Knowledge co-production seeks to enable an integration of the varying knowledge and data gathered across various parts and levels of the project. Therefore a shared ontology is generated, serving for an interaction between the qualitative and quantitative research as well as for an open dialogue at the same eye level: an effective framework facilitating for multilateral communication among researchers, policymakers (European stakeholder workshops) and regional stakeholders (Case Study workshops) that enables a context in which the project findings can be interpreted and used commonly.

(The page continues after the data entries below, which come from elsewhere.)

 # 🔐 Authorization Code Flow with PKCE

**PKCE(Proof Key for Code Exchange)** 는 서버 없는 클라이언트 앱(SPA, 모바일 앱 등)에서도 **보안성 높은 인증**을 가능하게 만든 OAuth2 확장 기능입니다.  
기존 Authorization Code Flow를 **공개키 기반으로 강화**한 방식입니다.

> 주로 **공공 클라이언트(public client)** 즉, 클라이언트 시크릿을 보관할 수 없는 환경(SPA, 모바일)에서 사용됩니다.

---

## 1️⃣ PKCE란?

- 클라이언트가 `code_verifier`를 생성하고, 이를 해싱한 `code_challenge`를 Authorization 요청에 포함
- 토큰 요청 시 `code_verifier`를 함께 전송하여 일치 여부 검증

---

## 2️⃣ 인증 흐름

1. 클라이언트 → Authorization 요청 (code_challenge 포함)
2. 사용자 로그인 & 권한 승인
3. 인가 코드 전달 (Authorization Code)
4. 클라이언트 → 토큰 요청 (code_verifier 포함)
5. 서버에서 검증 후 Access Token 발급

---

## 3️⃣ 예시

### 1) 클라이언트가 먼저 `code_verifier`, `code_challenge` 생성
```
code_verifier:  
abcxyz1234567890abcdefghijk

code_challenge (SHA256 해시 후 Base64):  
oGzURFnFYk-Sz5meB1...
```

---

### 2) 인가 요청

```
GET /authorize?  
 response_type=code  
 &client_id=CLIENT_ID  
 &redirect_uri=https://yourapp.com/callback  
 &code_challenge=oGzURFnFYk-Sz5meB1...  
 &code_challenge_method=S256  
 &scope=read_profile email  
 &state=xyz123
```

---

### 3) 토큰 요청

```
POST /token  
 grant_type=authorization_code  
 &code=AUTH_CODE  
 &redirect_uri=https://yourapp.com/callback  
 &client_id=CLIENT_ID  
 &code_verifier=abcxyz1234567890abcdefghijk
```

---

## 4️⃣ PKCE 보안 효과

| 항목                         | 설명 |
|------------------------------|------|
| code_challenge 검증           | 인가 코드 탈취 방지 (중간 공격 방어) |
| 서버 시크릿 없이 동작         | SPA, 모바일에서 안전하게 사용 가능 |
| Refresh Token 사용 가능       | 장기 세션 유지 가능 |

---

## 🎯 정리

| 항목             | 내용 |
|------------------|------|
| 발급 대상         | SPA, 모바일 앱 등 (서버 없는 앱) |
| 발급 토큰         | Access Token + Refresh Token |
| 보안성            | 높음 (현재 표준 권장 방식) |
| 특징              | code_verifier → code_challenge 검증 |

The knowledge co-production becomes very obvious in the work with the sustainable initiatives, in the seven Case Study (CS) regions in: Galicia (Spain), Delft-Rotterdam-Hague (Netherlands), Mühlviertel in Upper Austria (Austria), Central Germany (Germany), Lazio (Italy), Aberdeen (UK/Scotland) and Banat-Timis (Romania). The understanding why people start initiatives or are members of those, what the effects are on their lifestyles, on their wellbeing as well as on their environmental footprint and how other niche players or relevant actors/groups can be found to build networks and diffuse the initiatives further.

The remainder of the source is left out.